Tandis que le convoi avançait sur la cinquième, le camion-benne se mit à serrer les voitures de polices derrière le fourgon blindé jusqu’à les envoyer contre le muret de séparation des voies à double sens. Le camion de marchandises se mit soudain à accélérer et prit la voie à contresens afin de rattraper le fourgon blindé pour venir se poster à sa hauteur. La porte coulissante du camion s’ouvrit, des tirs commencèrent à fuser sur le blindage du convoi.

—  Débarrasse-toi du camion-benne, lui conseilla-t-elle vivement.

Le Batman donna un coup d’accélération et enfonça l’avant du tumbler sous le camion-benne. Celui-ci fut soulevé, puis le tumbler passa dessous, ce qui fit valser le camion-benne à l’arrière. Pendant ce temps, les tirs continuaient sur le fourgon, avec des armes de plus en plus massives.

—    Ils sortent un lance-rocket ! s’inquiéta Julia en identifiant l’arme via les caméras du tumbler.

Tandis que les hommes du Joker chargeaient l’arme lourde, Bruce appuya une nouvelle fois sur l’accélérateur, puis activa la propulsion. Le tumbler fit un bond, se servant de la voiture de police juste devant lui comme tremplin, et prit la rocket sur le côté à la place du fourgon blindé. Il atterrit devant le convoi, se déporta sur le côté et fit plusieurs tonneaux avant de retomber sur ses roues. L’écran qui gérait le tumbler s’alluma de tous les voyants rouges possibles et imaginables. Julia prit alors le contrôle du véhicule qu’elle finit par immobiliser sur la bande d’arrêt d’urgence.

—    Parle-moi, lui ordonna-t-elle avec un sang-froid pour cacher son angoisse.

—    Je vais bien, confirma-t-il.

—    Prépare-toi pour la procédure d’éjection automatique, le prévint-elle.

Julia effectua une série de manipulations sur son clavier.

—  Vas-y, lui dit-elle en guise de signal.
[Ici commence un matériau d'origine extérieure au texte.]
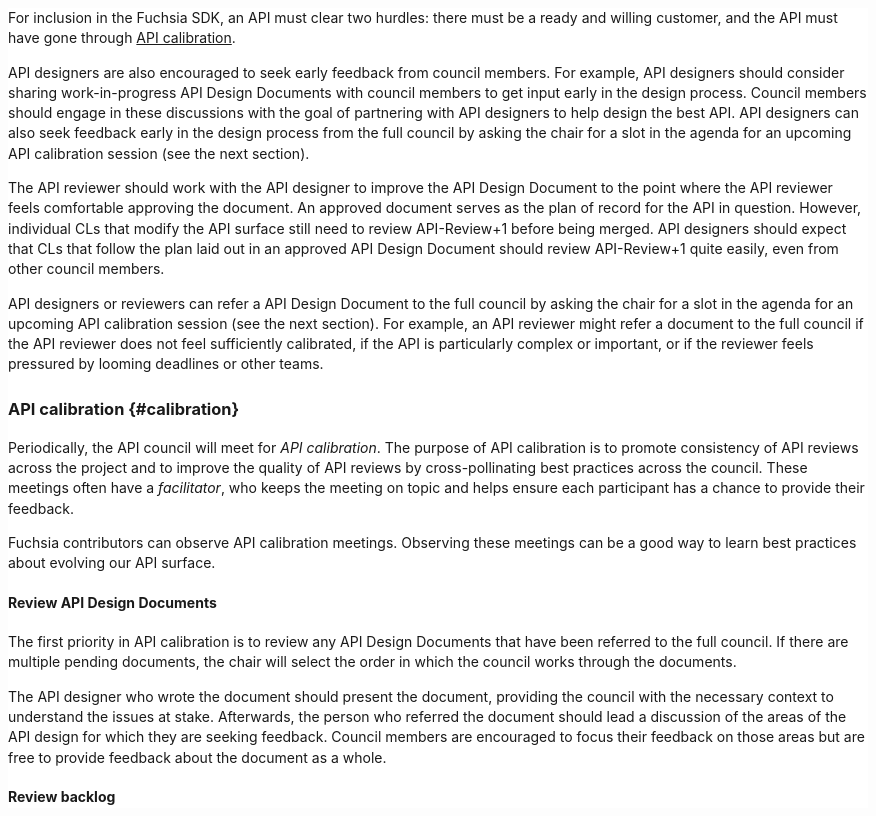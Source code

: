 For inclusion in the Fuchsia SDK, an API must clear two hurdles: there must be a
ready and willing customer, and the API must have gone through [API
calibration](#calibration).

API designers are also encouraged to seek early feedback from council members.
For example, API designers should consider sharing work-in-progress API Design
Documents with council members to get input early in the design process. Council
members should engage in these discussions with the goal of partnering with API
designers to help design the best API. API designers can also seek feedback
early in the design process from the full council by asking the chair for a slot
in the agenda for an upcoming API calibration session (see the next section).

The API reviewer should work with the API designer to improve the API Design
Document to the point where the API reviewer feels comfortable approving the
document. An approved document serves as the plan of record for the API in
question. However, individual CLs that modify the API surface still need to
review API-Review+1 before being merged. API designers should expect that CLs
that follow the plan laid out in an approved API Design Document should review
API-Review+1 quite easily, even from other council members.

API designers or reviewers can refer a API Design Document to the full council
by asking the chair for a slot in the agenda for an upcoming API calibration
session (see the next section). For example, an API reviewer might refer a
document to the full council if the API reviewer does not feel sufficiently
calibrated, if the API is particularly complex or important, or if the reviewer
feels pressured by looming deadlines or other teams.

### API calibration {#calibration}

Periodically, the API council will meet for *API calibration*. The purpose of
API calibration is to promote consistency of API reviews across the project and
to improve the quality of API reviews by cross-pollinating best practices across
the council. These meetings often have a *facilitator*, who keeps the meeting on
topic and helps ensure each participant has a chance to provide their feedback.

Fuchsia contributors can observe API calibration meetings. Observing these
meetings can be a good way to learn best practices about evolving our API
surface.

#### Review API Design Documents

The first priority in API calibration is to review any API Design Documents that
have been referred to the full council. If there are multiple pending documents,
the chair will select the order in which the council works through the
documents.

The API designer who wrote the document should present the document, providing
the council with the necessary context to understand the issues at stake.
Afterwards, the person who referred the document should lead a discussion of the
areas of the API design for which they are seeking feedback. Council members are
encouraged to focus their feedback on those areas but are free to provide
feedback about the document as a whole.

#### Review backlog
Les roues avant du tumbler se mirent à tourner dans le vide. Le Batman tira sur une première manette, puis tira sur deux autres manettes jaunes et noires. L’avant du tumbler s’ouvrit, et les deux roues du tumbler partirent avec l’avant du châssis qui se transforma en moto. L’engin partit en trombe dans le long tunnel de la cinquième afin de rattraper la distance avec le convoi. Julia activa ensuite l’autodestruction du reste de la carcasse du tumbler pour ne laisser aucune trace de sa technologie.

—    Le convoi est ressorti à la surface, il prend Park Side Avenue, lui indiqua Julia. Coupe par le Mall pour les rattraper.

—    Compris.

La moto fila à toute vitesse au travers de la cinquième.
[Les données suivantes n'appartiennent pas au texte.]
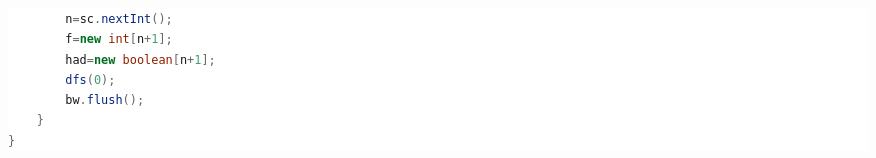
 ```java
        n=sc.nextInt();
        f=new int[n+1];
        had=new boolean[n+1];
        dfs(0);
        bw.flush();
    }
}
```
—    L’hélicoptère de la police a le fourgon en visuel, décrivit-elle. Il bifurque sur la soixante-douzième. Qu’est-ce que…

—    Que se passe-t-il ? demanda-t-il rapidement.
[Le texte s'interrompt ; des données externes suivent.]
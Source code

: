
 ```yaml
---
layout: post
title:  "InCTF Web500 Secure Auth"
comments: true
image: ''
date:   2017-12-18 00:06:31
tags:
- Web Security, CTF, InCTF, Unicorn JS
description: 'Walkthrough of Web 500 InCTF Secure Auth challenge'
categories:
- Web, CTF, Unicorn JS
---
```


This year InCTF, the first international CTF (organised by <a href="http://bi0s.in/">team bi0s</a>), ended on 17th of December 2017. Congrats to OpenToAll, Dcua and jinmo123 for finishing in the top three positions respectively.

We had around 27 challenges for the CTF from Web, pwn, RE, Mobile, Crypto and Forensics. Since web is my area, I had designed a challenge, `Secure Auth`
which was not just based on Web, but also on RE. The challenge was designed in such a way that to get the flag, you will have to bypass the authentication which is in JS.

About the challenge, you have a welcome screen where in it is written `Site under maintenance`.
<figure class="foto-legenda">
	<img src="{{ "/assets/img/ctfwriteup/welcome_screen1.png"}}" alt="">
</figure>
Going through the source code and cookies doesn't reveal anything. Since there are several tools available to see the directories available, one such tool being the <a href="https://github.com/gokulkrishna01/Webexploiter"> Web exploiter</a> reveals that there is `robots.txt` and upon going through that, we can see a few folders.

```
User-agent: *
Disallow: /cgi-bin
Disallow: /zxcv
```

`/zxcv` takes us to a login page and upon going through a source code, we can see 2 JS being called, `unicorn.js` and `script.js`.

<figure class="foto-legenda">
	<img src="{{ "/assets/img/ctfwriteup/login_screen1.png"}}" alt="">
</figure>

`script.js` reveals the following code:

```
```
—    Merde, murmura-t-elle en ouvrant un nouveau canal de communication en direction de l’hélicoptère.

—    Ici Julia Thorne de la brigade anti-crime, alerta-t-elle. Changez de cap, tout de suite !

Mais il était trop tard. Des câbles avaient été tirés en travers de l’avenue et l’hélicoptère les percuta de plein fouet ; le pilote perdit le contrôle de l’engin qui vint s’écraser au sol devant le fourgon qui traversa les flammes et continua sa route, toujours poursuivi par le camion de marchandises. Le Batman avait quitté la cinquième et prit l’itinéraire conseillé par sa coéquipière. Il traversa les larges couloirs du rez-de-chaussée du centre commercial à toute vitesse, et ressortit pour atterrir sur la soixante-douzième, juste en face du fourgon et du camion. Il accéléra, puis activa des câbles éjectables qui s’accrochèrent sur l’avant du camion de marchandises. Il évita de justesse la collision, se faufila sous le camion et slaloma entre les lampadaires de la rue, puis détacha les câbles qui s’enroulèrent autour des larges poteaux noirs. Il freina et se retourna pour faire face à l’avenue. Les câbles se tendirent et le camion se retourna entièrement sur l’avant.

Julia ouvrit un troisième canal de communication :

—    Tenez-vous prêt, dit-elle simplement.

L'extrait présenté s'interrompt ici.